Pelo lado dos Fontana foram presos esta manhã Gaetano, de 44 anos, Giovanni, com 42, e Angelo, 40, filhos de Don Stefano, um dos homens mais leais ao infame Salvatore ‘Totò’ Riina, o mais temido de todos os líderes mafiosos sicilianos do século XX, culpado por ordenar o assassinato de centenas de pessoas, incluindo dos juízes Giovanni Falcone e Paolo Borsellino e do antigo governador da Sicília, Piersanti Mattarella, irmão do atual Presidente de Itália. Recebeu 26 penas de prisão perpétua e cumpriu-as, até morrer com problemas de coração em 2017, numa solitária. Alguns dos homens presos esta manhã são herdeiros seus. A mulher e a filha de Stefano, morto em 2013, também foram presas.
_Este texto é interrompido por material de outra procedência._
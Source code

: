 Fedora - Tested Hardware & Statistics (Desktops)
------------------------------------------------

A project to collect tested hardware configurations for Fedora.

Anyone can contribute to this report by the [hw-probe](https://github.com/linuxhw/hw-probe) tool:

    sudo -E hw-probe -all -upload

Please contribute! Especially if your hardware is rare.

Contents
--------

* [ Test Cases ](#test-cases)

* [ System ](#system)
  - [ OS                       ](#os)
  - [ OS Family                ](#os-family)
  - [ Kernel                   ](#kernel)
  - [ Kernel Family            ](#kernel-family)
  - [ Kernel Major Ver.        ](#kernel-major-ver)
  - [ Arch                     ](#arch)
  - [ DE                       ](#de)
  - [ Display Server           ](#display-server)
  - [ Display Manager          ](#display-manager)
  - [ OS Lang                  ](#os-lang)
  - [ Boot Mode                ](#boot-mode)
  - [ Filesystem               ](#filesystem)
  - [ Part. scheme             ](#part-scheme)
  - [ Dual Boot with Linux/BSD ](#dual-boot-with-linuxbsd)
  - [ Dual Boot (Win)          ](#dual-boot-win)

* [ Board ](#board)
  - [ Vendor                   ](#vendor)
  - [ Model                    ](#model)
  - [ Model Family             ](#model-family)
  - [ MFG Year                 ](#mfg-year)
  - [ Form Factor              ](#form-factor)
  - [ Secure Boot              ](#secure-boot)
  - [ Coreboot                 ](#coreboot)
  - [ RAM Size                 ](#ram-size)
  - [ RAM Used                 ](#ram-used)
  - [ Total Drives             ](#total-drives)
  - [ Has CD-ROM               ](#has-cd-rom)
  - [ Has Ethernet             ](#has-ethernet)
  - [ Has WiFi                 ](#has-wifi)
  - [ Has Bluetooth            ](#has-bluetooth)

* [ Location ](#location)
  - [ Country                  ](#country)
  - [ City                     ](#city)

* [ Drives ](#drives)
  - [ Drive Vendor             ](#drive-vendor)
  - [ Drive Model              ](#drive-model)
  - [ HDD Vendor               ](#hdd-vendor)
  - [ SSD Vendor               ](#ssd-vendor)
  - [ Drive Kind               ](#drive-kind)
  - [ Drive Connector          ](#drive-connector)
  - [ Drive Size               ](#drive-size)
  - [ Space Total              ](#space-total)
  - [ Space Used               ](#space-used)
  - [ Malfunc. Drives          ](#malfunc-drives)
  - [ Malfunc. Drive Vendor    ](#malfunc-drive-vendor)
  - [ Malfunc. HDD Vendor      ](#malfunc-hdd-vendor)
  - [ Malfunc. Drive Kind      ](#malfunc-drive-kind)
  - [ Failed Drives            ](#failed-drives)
A família Fontana, uma das mais perigosas da máfia siciliana a par com os Ferrante, deslocou mesmo a sua morada fiscal para o norte de Itália e lá trataram de começar a recrutar funcionários de entre os mais variados grupos sociais. Uma das grandes surpresas desta rusga foi a prisão de Daniele Santoianni, ex-concorrente da edição número 10 do Big Brother italiano, usado como testa de ferro para diversos negócios como a comercialização de cápsulas de café, um negócio para lavar o dinheiro das atividades económicas ilegais que mantinham pelo país todo. Em declarações aos investigadores, Santoianni terá dito, escreve esta manhã o "Corriere Della Serra": “Sou vítima da crise económica”.

Esta frase de Santoianni pode parecer uma desculpa para amenizar a eventual pena mas o juiz que deu ordem para esta enorme operação, Piergiorgio Morosini, explicou num comunicado que os tempos de dificuldade económica que se vivem por toda a Itália estão a levar pessoas a ceder às “ajudas” da máfia, pessoas que nunca pensariam em pactuar com a máfia há meio ano. "Atualmente, as medidas de distanciamento social e o bloqueio em todo o território nacional levaram à interrupção total de muitas atividades produtivas (...). As consequências desta situação naturalmente também preocupam Palermo, em particular os distritos com maiores dificuldades socioeconómicas, incluindo Arenella e Acquasanta que podem resvalar para um contexto muito favorável à retoma da atividade de associação criminosa no território de origem”.

O mesmo juiz acrescentou ainda que o recrutamento de novos membros também fica mais facilitado nestas alturas porque as pessoas não encontram outras saídas mas alertou para o facto de que muitas das empresas agora “auxiliadas” pela máfia podem nunca mais voltar aos seus donos.